Image drawn in largely dark colors of a man's plasticene face with rectangular wings behind him.Summary:
The first Earthling reworked into a Martian would be Roger Torraway.  Martian instead of Earthling since everything on him had to be reworked in order to survive on Mars.  His organic skin is stripped off and made plastic.  His eyes are replaced by large, buglike red ones.  He is given wings to gather solar power, not to fly.  All of which is organized and run by his friend, the computer on his back.  Who was this man? What was his life like?

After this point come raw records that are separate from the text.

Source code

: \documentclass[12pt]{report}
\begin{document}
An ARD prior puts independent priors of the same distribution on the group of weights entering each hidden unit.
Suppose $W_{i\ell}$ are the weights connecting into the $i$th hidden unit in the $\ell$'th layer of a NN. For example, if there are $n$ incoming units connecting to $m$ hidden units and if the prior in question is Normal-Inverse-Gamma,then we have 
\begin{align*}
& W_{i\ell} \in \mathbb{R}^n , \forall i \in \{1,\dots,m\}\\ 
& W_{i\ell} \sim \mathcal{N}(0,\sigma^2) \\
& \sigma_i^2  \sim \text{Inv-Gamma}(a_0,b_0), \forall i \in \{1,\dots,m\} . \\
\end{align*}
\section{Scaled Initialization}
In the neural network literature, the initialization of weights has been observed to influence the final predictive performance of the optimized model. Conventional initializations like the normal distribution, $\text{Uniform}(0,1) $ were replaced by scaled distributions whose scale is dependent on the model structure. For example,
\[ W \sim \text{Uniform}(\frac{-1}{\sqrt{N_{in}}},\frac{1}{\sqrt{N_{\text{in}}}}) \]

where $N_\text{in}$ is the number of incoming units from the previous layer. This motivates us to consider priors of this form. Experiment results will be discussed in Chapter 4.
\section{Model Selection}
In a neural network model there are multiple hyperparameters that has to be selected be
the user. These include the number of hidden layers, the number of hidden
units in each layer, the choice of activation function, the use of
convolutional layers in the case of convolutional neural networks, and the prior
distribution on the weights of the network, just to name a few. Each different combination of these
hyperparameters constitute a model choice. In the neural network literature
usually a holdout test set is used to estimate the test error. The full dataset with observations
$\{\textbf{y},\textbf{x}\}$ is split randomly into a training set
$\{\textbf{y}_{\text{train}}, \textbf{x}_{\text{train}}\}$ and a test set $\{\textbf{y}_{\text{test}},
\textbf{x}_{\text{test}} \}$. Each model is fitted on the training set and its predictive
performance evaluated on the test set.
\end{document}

How did he survive the transformation to become more than human and help us successfully colonize Mars?

Review:
This book made it onto my shelf thanks to being one of only a few on a short list I found of scifi books exploring transhumanism.  Transhumanism is the term used for the desire to go beyond human capabilities through integrating technology into ourselves.  So it wouldn’t be transhumanist to use a smartphone, but it would be transhumanist to embed a smartphone’s computer chip into your brain.  In fact, things like knee replacements and pacemakers are transhumanist.  It’s a fascinating topic.  In any case, Man Plus explores using transhumanism to colonize Mars, and this thin novel packs quite a punch in how it explores this fascinating topic.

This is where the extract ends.